__Instructions to follow__
Every line below should be copied exactly; drop the pictures.

__Information given__
____

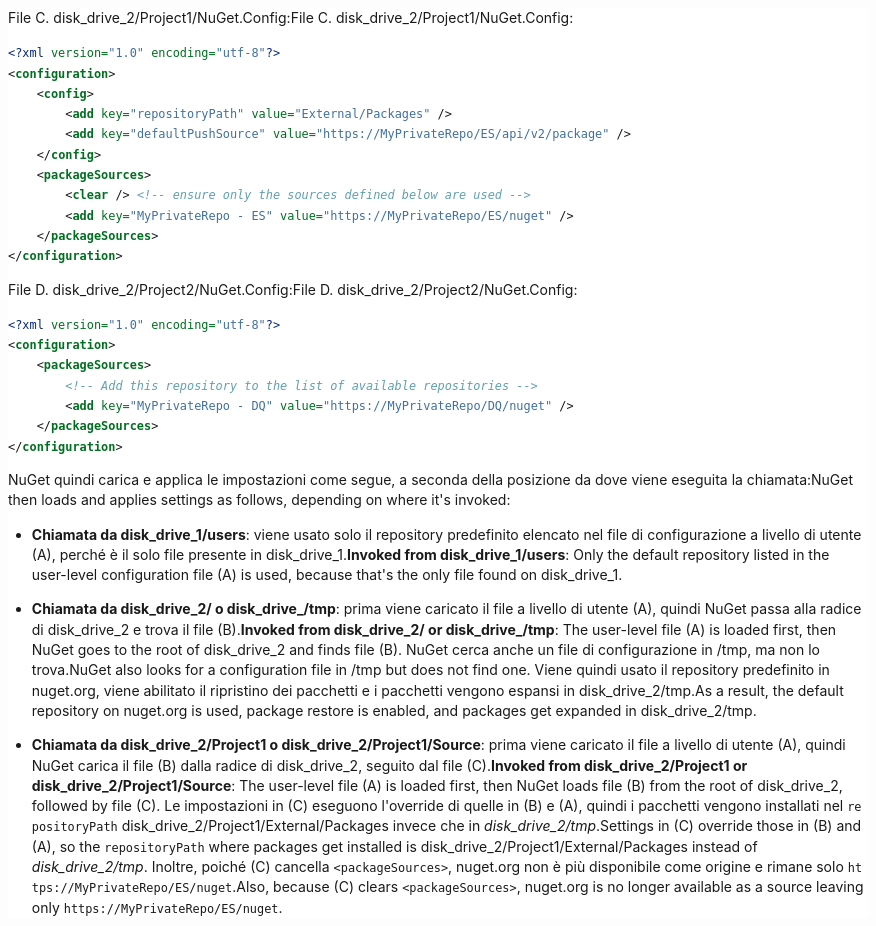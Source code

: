 <span data-ttu-id="e9b9c-170">File C. disk_drive_2/Project1/NuGet.Config:</span><span class="sxs-lookup"><span data-stu-id="e9b9c-170">File C. disk_drive_2/Project1/NuGet.Config:</span></span>

```xml
<?xml version="1.0" encoding="utf-8"?>
<configuration>
    <config>
        <add key="repositoryPath" value="External/Packages" />
        <add key="defaultPushSource" value="https://MyPrivateRepo/ES/api/v2/package" />
    </config>
    <packageSources>
        <clear /> <!-- ensure only the sources defined below are used -->
        <add key="MyPrivateRepo - ES" value="https://MyPrivateRepo/ES/nuget" />
    </packageSources>
</configuration>
```

<span data-ttu-id="e9b9c-171">File D. disk_drive_2/Project2/NuGet.Config:</span><span class="sxs-lookup"><span data-stu-id="e9b9c-171">File D. disk_drive_2/Project2/NuGet.Config:</span></span>

```xml
<?xml version="1.0" encoding="utf-8"?>
<configuration>
    <packageSources>
        <!-- Add this repository to the list of available repositories -->
        <add key="MyPrivateRepo - DQ" value="https://MyPrivateRepo/DQ/nuget" />
    </packageSources>
</configuration>
```

<span data-ttu-id="e9b9c-172">NuGet quindi carica e applica le impostazioni come segue, a seconda della posizione da dove viene eseguita la chiamata:</span><span class="sxs-lookup"><span data-stu-id="e9b9c-172">NuGet then loads and applies settings as follows, depending on where it's invoked:</span></span>

- <span data-ttu-id="e9b9c-173">**Chiamata da disk_drive_1/users**: viene usato solo il repository predefinito elencato nel file di configurazione a livello di utente (A), perché è il solo file presente in disk_drive_1.</span><span class="sxs-lookup"><span data-stu-id="e9b9c-173">**Invoked from disk_drive_1/users**: Only the default repository listed in the user-level configuration file (A) is used, because that's the only file found on disk_drive_1.</span></span>

- <span data-ttu-id="e9b9c-174">**Chiamata da disk_drive_2/ o disk_drive_/tmp**: prima viene caricato il file a livello di utente (A), quindi NuGet passa alla radice di disk_drive_2 e trova il file (B).</span><span class="sxs-lookup"><span data-stu-id="e9b9c-174">**Invoked from disk_drive_2/ or disk_drive_/tmp**: The user-level file (A) is loaded first, then NuGet goes to the root of disk_drive_2 and finds file (B).</span></span> <span data-ttu-id="e9b9c-175">NuGet cerca anche un file di configurazione in /tmp, ma non lo trova.</span><span class="sxs-lookup"><span data-stu-id="e9b9c-175">NuGet also looks for a configuration file in /tmp but does not find one.</span></span> <span data-ttu-id="e9b9c-176">Viene quindi usato il repository predefinito in nuget.org, viene abilitato il ripristino dei pacchetti e i pacchetti vengono espansi in disk_drive_2/tmp.</span><span class="sxs-lookup"><span data-stu-id="e9b9c-176">As a result, the default repository on nuget.org is used, package restore is enabled, and packages get expanded in disk_drive_2/tmp.</span></span>

- <span data-ttu-id="e9b9c-177">**Chiamata da disk_drive_2/Project1 o disk_drive_2/Project1/Source**: prima viene caricato il file a livello di utente (A), quindi NuGet carica il file (B) dalla radice di disk_drive_2, seguito dal file (C).</span><span class="sxs-lookup"><span data-stu-id="e9b9c-177">**Invoked from disk_drive_2/Project1 or disk_drive_2/Project1/Source**: The user-level file (A) is loaded first, then NuGet loads file (B) from the root of disk_drive_2, followed by file (C).</span></span> <span data-ttu-id="e9b9c-178">Le impostazioni in (C) eseguono l'override di quelle in (B) e (A), quindi i pacchetti vengono installati nel `repositoryPath` disk_drive_2/Project1/External/Packages invece che in *disk_drive_2/tmp*.</span><span class="sxs-lookup"><span data-stu-id="e9b9c-178">Settings in (C) override those in (B) and (A), so the `repositoryPath` where packages get installed is disk_drive_2/Project1/External/Packages instead of *disk_drive_2/tmp*.</span></span> <span data-ttu-id="e9b9c-179">Inoltre, poiché (C) cancella `<packageSources>`, nuget.org non è più disponibile come origine e rimane solo `https://MyPrivateRepo/ES/nuget`.</span><span class="sxs-lookup"><span data-stu-id="e9b9c-179">Also, because (C) clears `<packageSources>`, nuget.org is no longer available as a source leaving only `https://MyPrivateRepo/ES/nuget`.</span></span>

____

__Answer to this problem__
Source code

: <span data-ttu-id="e9b9c-170">File C. disk_drive_2/Project1/NuGet.Config:</span><span class="sxs-lookup"><span data-stu-id="e9b9c-170">File C. disk_drive_2/Project1/NuGet.Config:</span></span>

```xml
<?xml version="1.0" encoding="utf-8"?>
<configuration>
    <config>
        <add key="repositoryPath" value="External/Packages" />
        <add key="defaultPushSource" value="https://MyPrivateRepo/ES/api/v2/package" />
    </config>
    <packageSources>
        <clear /> <!-- ensure only the sources defined below are used -->
        <add key="MyPrivateRepo - ES" value="https://MyPrivateRepo/ES/nuget" />
    </packageSources>
</configuration>
```

<span data-ttu-id="e9b9c-171">File D. disk_drive_2/Project2/NuGet.Config:</span><span class="sxs-lookup"><span data-stu-id="e9b9c-171">File D. disk_drive_2/Project2/NuGet.Config:</span></span>

```xml
<?xml version="1.0" encoding="utf-8"?>
<configuration>
    <packageSources>
        <!-- Add this repository to the list of available repositories -->
        <add key="MyPrivateRepo - DQ" value="https://MyPrivateRepo/DQ/nuget" />
    </packageSources>
</configuration>
```

<span data-ttu-id="e9b9c-172">NuGet quindi carica e applica le impostazioni come segue, a seconda della posizione da dove viene eseguita la chiamata:</span><span class="sxs-lookup"><span data-stu-id="e9b9c-172">NuGet then loads and applies settings as follows, depending on where it's invoked:</span></span>

- <span data-ttu-id="e9b9c-173">**Chiamata da disk_drive_1/users**: viene usato solo il repository predefinito elencato nel file di configurazione a livello di utente (A), perché è il solo file presente in disk_drive_1.</span><span class="sxs-lookup"><span data-stu-id="e9b9c-173">**Invoked from disk_drive_1/users**: Only the default repository listed in the user-level configuration file (A) is used, because that's the only file found on disk_drive_1.</span></span>

- <span data-ttu-id="e9b9c-174">**Chiamata da disk_drive_2/ o disk_drive_/tmp**: prima viene caricato il file a livello di utente (A), quindi NuGet passa alla radice di disk_drive_2 e trova il file (B).</span><span class="sxs-lookup"><span data-stu-id="e9b9c-174">**Invoked from disk_drive_2/ or disk_drive_/tmp**: The user-level file (A) is loaded first, then NuGet goes to the root of disk_drive_2 and finds file (B).</span></span> <span data-ttu-id="e9b9c-175">NuGet cerca anche un file di configurazione in /tmp, ma non lo trova.</span><span class="sxs-lookup"><span data-stu-id="e9b9c-175">NuGet also looks for a configuration file in /tmp but does not find one.</span></span> <span data-ttu-id="e9b9c-176">Viene quindi usato il repository predefinito in nuget.org, viene abilitato il ripristino dei pacchetti e i pacchetti vengono espansi in disk_drive_2/tmp.</span><span class="sxs-lookup"><span data-stu-id="e9b9c-176">As a result, the default repository on nuget.org is used, package restore is enabled, and packages get expanded in disk_drive_2/tmp.</span></span>

- <span data-ttu-id="e9b9c-177">**Chiamata da disk_drive_2/Project1 o disk_drive_2/Project1/Source**: prima viene caricato il file a livello di utente (A), quindi NuGet carica il file (B) dalla radice di disk_drive_2, seguito dal file (C).</span><span class="sxs-lookup"><span data-stu-id="e9b9c-177">**Invoked from disk_drive_2/Project1 or disk_drive_2/Project1/Source**: The user-level file (A) is loaded first, then NuGet loads file (B) from the root of disk_drive_2, followed by file (C).</span></span> <span data-ttu-id="e9b9c-178">Le impostazioni in (C) eseguono l'override di quelle in (B) e (A), quindi i pacchetti vengono installati nel `repositoryPath` disk_drive_2/Project1/External/Packages invece che in *disk_drive_2/tmp*.</span><span class="sxs-lookup"><span data-stu-id="e9b9c-178">Settings in (C) override those in (B) and (A), so the `repositoryPath` where packages get installed is disk_drive_2/Project1/External/Packages instead of *disk_drive_2/tmp*.</span></span> <span data-ttu-id="e9b9c-179">Inoltre, poiché (C) cancella `<packageSources>`, nuget.org non è più disponibile come origine e rimane solo `https://MyPrivateRepo/ES/nuget`.</span><span class="sxs-lookup"><span data-stu-id="e9b9c-179">Also, because (C) clears `<packageSources>`, nuget.org is no longer available as a source leaving only `https://MyPrivateRepo/ES/nuget`.</span></span>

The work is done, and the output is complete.